Data extracted from a collection
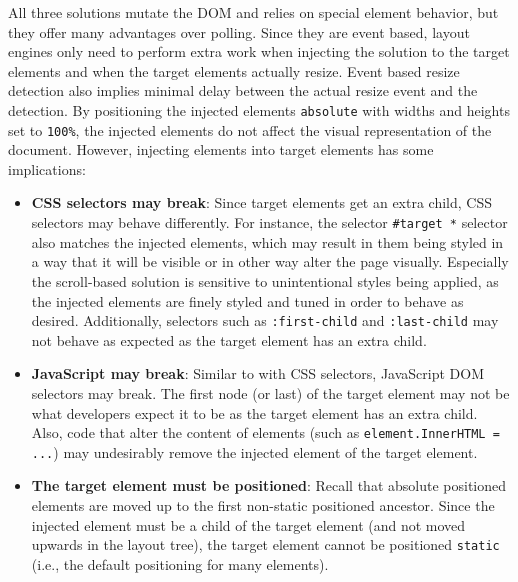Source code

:\documentclass[a4paper,11pt]{kth-mag}
\newcommand{\code}[1]{\texttt{#1}}
\begin{document}
        All three solutions mutate the \gls{DOM} and relies on special \gls{element} behavior, but they offer many advantages over polling.
        Since they are event based, \glspl{layout engine} only need to perform extra work when injecting the solution to the target \glspl{element} and when the target \glspl{element} actually resize.
        Event based resize detection also implies minimal delay between the actual resize event and the detection.
        By positioning the injected \glspl{element} \code{absolute} with widths and heights set to \code{100\%}, the injected \glspl{element} do not affect the visual representation of the \gls{document}.
        However, injecting \glspl{element} into target \glspl{element} has some implications:
        \begin{itemize}
          \item \textbf{\gls{CSS} selectors may break}:
            Since target \glspl{element} get an extra child, \gls{CSS} selectors may behave differently.
            For instance, the selector \code{\#target~*} selector also matches the injected \glspl{element}, which may result in them being styled in a way that it will be visible or in other way alter the page visually.
            Especially the scroll-based solution is sensitive to unintentional styles being applied, as the injected \glspl{element} are finely styled and tuned in order to behave as desired.
            Additionally, selectors such as \code{:first-child} and \code{:last-child} may not behave as expected as the target element has an extra child.
          \item \textbf{\gls{JavaScript} may break}:
            Similar to with \gls{CSS} selectors, \gls{JavaScript} \gls{DOM} selectors may break.
            The first node (or last) of the target \gls{element} may not be what developers expect it to be as the target element has an extra child.
            Also, code that alter the content of \glspl{element} (such as \code{element.InnerHTML = ...}) may undesirably remove the injected \gls{element} of the target \gls{element}.
          \item \textbf{The target \gls{element} must be positioned}:
            Recall that absolute positioned \glspl{element} are moved up to the first non-static positioned ancestor.
            Since the injected element must be a child of the target \gls{element} (and not moved upwards in the layout tree), the target \gls{element} cannot be positioned \code{static} (i.e., the default positioning for many \glspl{element}).

\end{itemize}
\end{document}
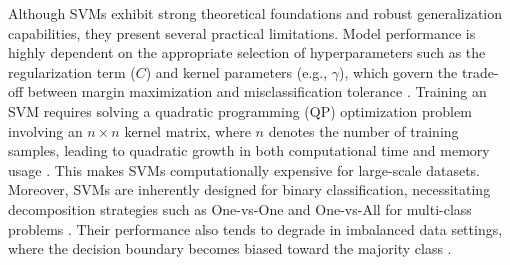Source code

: Although SVMs exhibit strong theoretical foundations and robust generalization capabilities, they present several practical limitations. Model performance is highly dependent on the appropriate selection of hyperparameters such as the regularization term (\(C\)) and kernel parameters (e.g., \(\gamma\)), which govern the trade-off between margin maximization and misclassification tolerance \citep{nanda2018}. Training an SVM requires solving a quadratic programming (QP) optimization problem involving an \(n \times n\) kernel matrix, where \(n\) denotes the number of training samples, leading to quadratic growth in both computational time and memory usage \citep{dong2005}. This makes SVMs computationally expensive for large-scale datasets. Moreover, SVMs are inherently designed for binary classification, necessitating decomposition strategies such as One-vs-One and One-vs-All for multi-class problems \citep{hsu2002}. Their performance also tends to degrade in imbalanced data settings, where the decision boundary becomes biased toward the majority class \citep{cervantes2020}.



\address{%
Aneesh Agarwal\\
Monash University\\%
\\
%
%
%
\href{mailto:aaga0022@student.monash.edu}{\nolinkurl{aaga0022@student.monash.edu}}%
}

\address{%
Jack Jewson\\
Monash University\\%
Department of Econometrics and Business Statistics, Monash University, Australia\\
%
%
%
\href{mailto:Jack.Jewson@monash.edu}{\nolinkurl{Jack.Jewson@monash.edu}}%
}

\address{%
Erik Sverdrup\\
Monash University\\%
Department of Econometrics and Business Statistics, Monash University, Australia\\
%
%
%
\href{mailto:Erik.Sverdrup@monash.edu}{\nolinkurl{Erik.Sverdrup@monash.edu}}%
}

What you are asked to do:
Please find, in the entries above, every line where "event" occurs, and copy it.

Expected output:
        Since they are event based, \glspl{layout engine} only need to perform extra work when injecting the solution to the target \glspl{element} and when the target \glspl{element} actually resize.
        Event based resize detection also implies minimal delay between the actual resize event and the detection.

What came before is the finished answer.